▶ _Task requirements_
Reproduce exactly, with no pictures, each line from the opening of the material down through the line containing "Sampling and smoothing.".
===== Data section
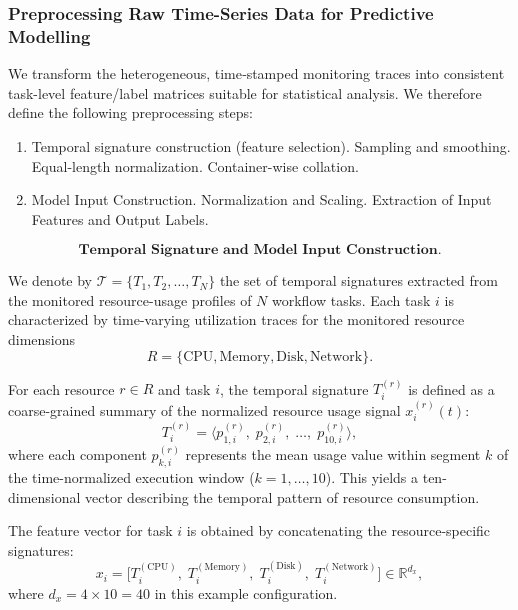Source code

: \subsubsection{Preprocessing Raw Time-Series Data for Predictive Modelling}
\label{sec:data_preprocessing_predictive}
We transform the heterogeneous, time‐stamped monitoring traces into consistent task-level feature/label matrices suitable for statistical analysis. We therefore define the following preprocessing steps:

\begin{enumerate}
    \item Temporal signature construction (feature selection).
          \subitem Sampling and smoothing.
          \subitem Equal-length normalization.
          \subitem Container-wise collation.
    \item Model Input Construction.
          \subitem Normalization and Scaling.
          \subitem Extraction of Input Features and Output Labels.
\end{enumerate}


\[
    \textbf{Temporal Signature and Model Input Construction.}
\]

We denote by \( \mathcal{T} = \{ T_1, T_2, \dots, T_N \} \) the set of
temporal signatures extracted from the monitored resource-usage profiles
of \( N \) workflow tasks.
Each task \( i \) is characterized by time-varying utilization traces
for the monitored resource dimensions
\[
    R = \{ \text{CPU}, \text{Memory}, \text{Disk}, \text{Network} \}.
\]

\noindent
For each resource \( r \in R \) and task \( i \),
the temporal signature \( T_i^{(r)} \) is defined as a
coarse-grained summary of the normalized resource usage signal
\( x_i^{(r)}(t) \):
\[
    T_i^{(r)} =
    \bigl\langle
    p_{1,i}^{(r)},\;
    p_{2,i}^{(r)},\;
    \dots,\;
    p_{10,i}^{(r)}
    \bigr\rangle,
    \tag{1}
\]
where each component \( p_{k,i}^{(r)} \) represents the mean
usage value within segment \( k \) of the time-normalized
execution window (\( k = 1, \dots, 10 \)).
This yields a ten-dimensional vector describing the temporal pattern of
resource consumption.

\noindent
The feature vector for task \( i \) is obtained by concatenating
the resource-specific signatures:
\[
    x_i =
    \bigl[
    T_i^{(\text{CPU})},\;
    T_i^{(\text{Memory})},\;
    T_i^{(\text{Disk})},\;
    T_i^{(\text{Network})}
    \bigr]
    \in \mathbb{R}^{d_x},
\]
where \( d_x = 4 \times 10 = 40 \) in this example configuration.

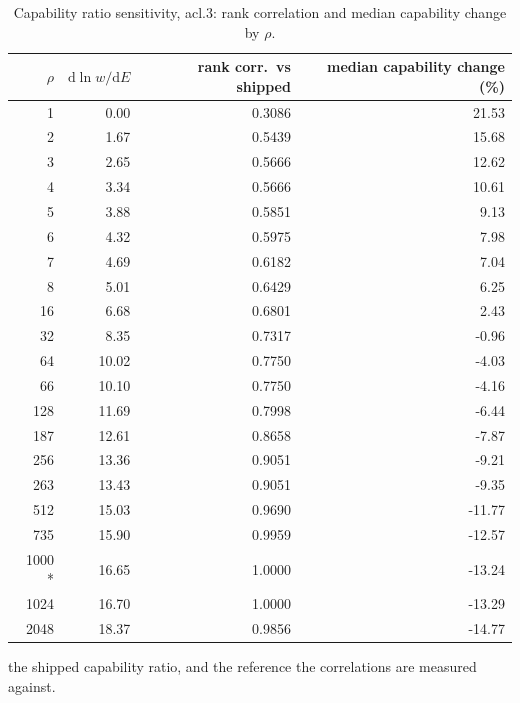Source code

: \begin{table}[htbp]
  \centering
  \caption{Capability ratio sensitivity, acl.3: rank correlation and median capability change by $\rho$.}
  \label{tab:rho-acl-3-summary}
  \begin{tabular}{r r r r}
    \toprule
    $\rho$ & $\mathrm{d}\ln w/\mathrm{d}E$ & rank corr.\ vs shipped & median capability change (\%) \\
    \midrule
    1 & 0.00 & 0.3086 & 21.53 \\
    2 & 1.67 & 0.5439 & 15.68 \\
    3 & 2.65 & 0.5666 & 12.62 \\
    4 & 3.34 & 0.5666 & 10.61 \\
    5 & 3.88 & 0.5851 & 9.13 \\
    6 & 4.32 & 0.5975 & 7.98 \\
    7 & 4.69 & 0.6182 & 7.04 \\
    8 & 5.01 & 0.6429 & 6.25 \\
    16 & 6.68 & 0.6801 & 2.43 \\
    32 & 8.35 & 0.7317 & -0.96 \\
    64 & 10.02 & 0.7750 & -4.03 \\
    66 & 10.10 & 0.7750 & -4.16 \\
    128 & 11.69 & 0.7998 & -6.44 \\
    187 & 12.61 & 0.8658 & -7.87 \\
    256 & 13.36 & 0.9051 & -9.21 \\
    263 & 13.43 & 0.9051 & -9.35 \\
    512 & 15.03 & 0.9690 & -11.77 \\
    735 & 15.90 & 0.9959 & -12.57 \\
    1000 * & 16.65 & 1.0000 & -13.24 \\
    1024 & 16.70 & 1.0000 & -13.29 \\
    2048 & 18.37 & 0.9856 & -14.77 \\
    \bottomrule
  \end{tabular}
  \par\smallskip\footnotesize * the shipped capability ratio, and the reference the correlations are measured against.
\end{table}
==========
▶ _Output of the task_
Source code

: \subsubsection{Preprocessing Raw Time-Series Data for Predictive Modelling}
\label{sec:data_preprocessing_predictive}
We transform the heterogeneous, time‐stamped monitoring traces into consistent task-level feature/label matrices suitable for statistical analysis. We therefore define the following preprocessing steps:

\begin{enumerate}
    \item Temporal signature construction (feature selection).
          \subitem Sampling and smoothing.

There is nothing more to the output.